Norooz (meaning “[The] New Day“) is the name of the New year in the Persian calendar and is the first day of spring is also referred to as the “Persian New Year“. It is celebrated and observed principally in Iran and has spread in many other parts of the world, including parts of Central Asia, Caucasus, Northwestern China, the Crimea and some groups in the Balkans.
Originally being a Zoroastrian festival why not use this occasion to take a look at Iran’s diverse religious history?

Prior to the foundation of Islam in Iran, Persians are noted for the development of one of the oldest monotheistic religions, Zoroastrianism.

One of the best books written on the religions of Iran is Richard C. Foltz’s scholarly treatise, “Spirituality in the Land of the Noble: How Iran Shaped the World’s Religions.” Foltz is an associate professor of religion at the University of Florida and he writes beautifully about how so many religions have been deeply influenced by Iran.

Some of the religions that have been impacted by Iran include Islam, Zoroastrianism, Christianity, Buddhism, Judaism, Gnostic Traditions, the Bahá’í Faith and the Bábi Movement. Even the ancient religion of Hinduism, followed by over a billion people, most of them in India, has strong links to Iran.

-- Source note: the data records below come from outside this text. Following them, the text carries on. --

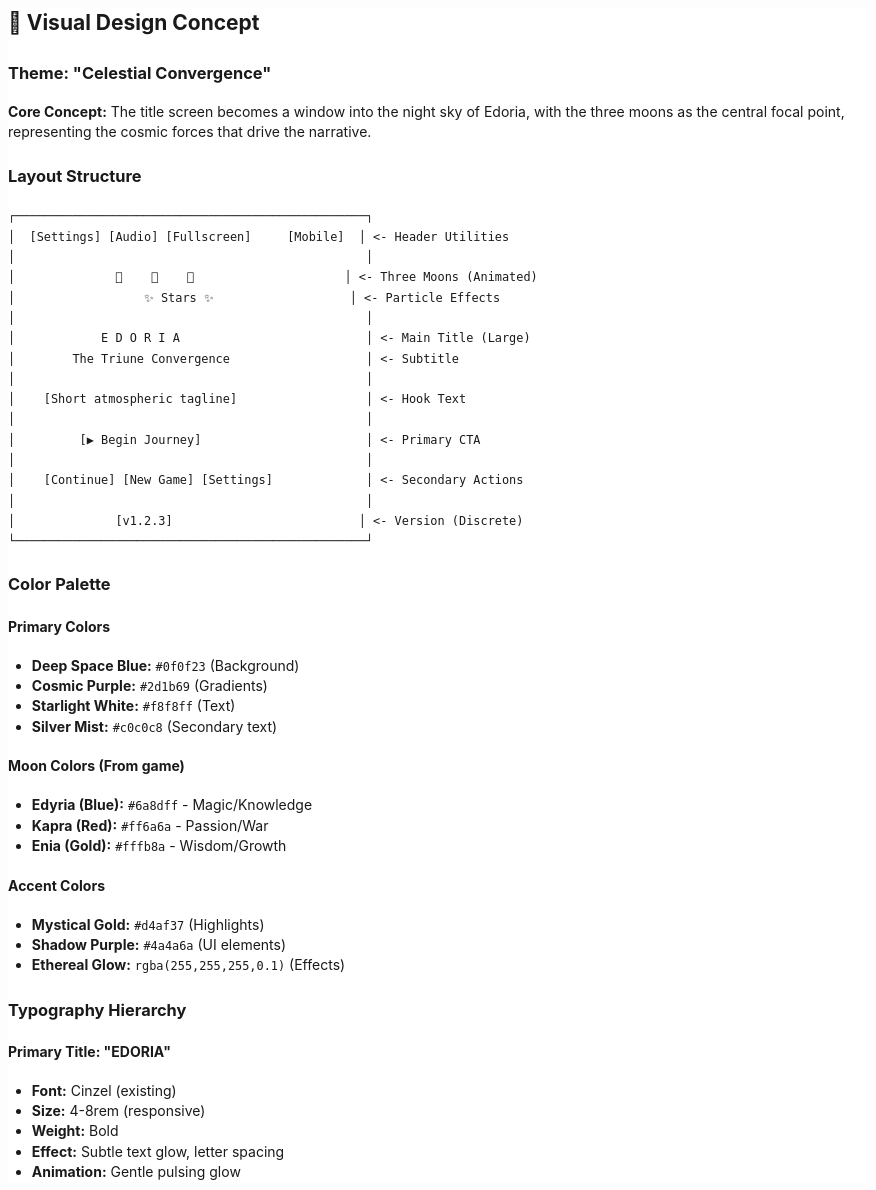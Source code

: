 
## 🎨 Visual Design Concept

### Theme: "Celestial Convergence"
**Core Concept:** The title screen becomes a window into the night sky of Edoria, with the three moons as the central focal point, representing the cosmic forces that drive the narrative.

### Layout Structure
```
┌─────────────────────────────────────────────────┐
│  [Settings] [Audio] [Fullscreen]     [Mobile]  │ <- Header Utilities
│                                                 │
│              🌙    🌙    🌙                     │ <- Three Moons (Animated)
│                  ✨ Stars ✨                   │ <- Particle Effects
│                                                 │
│            E D O R I A                          │ <- Main Title (Large)
│        The Triune Convergence                   │ <- Subtitle
│                                                 │
│    [Short atmospheric tagline]                  │ <- Hook Text
│                                                 │
│         [▶ Begin Journey]                       │ <- Primary CTA
│                                                 │
│    [Continue] [New Game] [Settings]             │ <- Secondary Actions
│                                                 │
│              [v1.2.3]                          │ <- Version (Discrete)
└─────────────────────────────────────────────────┘
```

### Color Palette

#### Primary Colors
- **Deep Space Blue:** `#0f0f23` (Background)
- **Cosmic Purple:** `#2d1b69` (Gradients)
- **Starlight White:** `#f8f8ff` (Text)
- **Silver Mist:** `#c0c0c8` (Secondary text)

#### Moon Colors (From game)
- **Edyria (Blue):** `#6a8dff` - Magic/Knowledge
- **Kapra (Red):** `#ff6a6a` - Passion/War  
- **Enia (Gold):** `#fffb8a` - Wisdom/Growth

#### Accent Colors
- **Mystical Gold:** `#d4af37` (Highlights)
- **Shadow Purple:** `#4a4a6a` (UI elements)
- **Ethereal Glow:** `rgba(255,255,255,0.1)` (Effects)

### Typography Hierarchy

#### Primary Title: "EDORIA"
- **Font:** Cinzel (existing)
- **Size:** 4-8rem (responsive)
- **Weight:** Bold
- **Effect:** Subtle text glow, letter spacing
- **Animation:** Gentle pulsing glow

Even though Islam is today the dominant religion in Iran, it’s important to understand that Iran became Islamic only recently. Zoroastrianism and the Bahá’í Faith are ancient religions that originated in Iran. Today, they are followed only by a small minority of people, but have a proud history behind them.

Zoroastrianism, in particular, influenced all major religions and beliefs in the world.
Dr. Foltz writes in his book that the Rig Veda, one of the most sacred Hindu texts, is likely to have originated in Iran, where the Indo-Aryans are believed to have come from. The Rig Veda shares many things in common with ancient Zoroastrian text, the Avesta.

Buddhism was once followed in Iran and was very popular at that time. It is no longer a part of Iranian society, unfortunately. The Buddhism that was practiced in Iran consisted of many Iranian ideas. In fact, the missionaries who carried Buddhism to China and Central Asia were of Zoroastrian background. The Buddhist style of architecture is heavily influenced by Zoroastrian style.

Judaism is closely linked with Iran through the Old Testament, which is really about the history of the ancient Israelis, who spent many years in exile in Persia.
Judaism changed radically following the stay of the earliest Israelis in Persia. The Jewish concept of the messiah is actually derived from the Zoroastrian concept of “Saoshyant” or savior.

Christianity is another religion that is deeply influenced by Iran. There are many religious scholars who believe that the three wise men who came to witness the birth of Jesus Christ were Zoroastrians from Iran.
Islam is the religion followed by the majority in Iran. Iran and Islam are closely linked. Not many know that even though Islam originated in Arabia, it was influenced to a great degree by Iran.

It was mostly Iranians who compiled the Hadith, the sayings of Prophet Mohammad. The concept of an Islamic school or the Madrasa was also derived from Iran.

One thought on “A look at Iran’s Diverse Religious History

  1. Quite educative article. I thought Islam is the major religion in Iran I never knew there are divers religions. I’ve learnt something out of this. Thanks for sharing.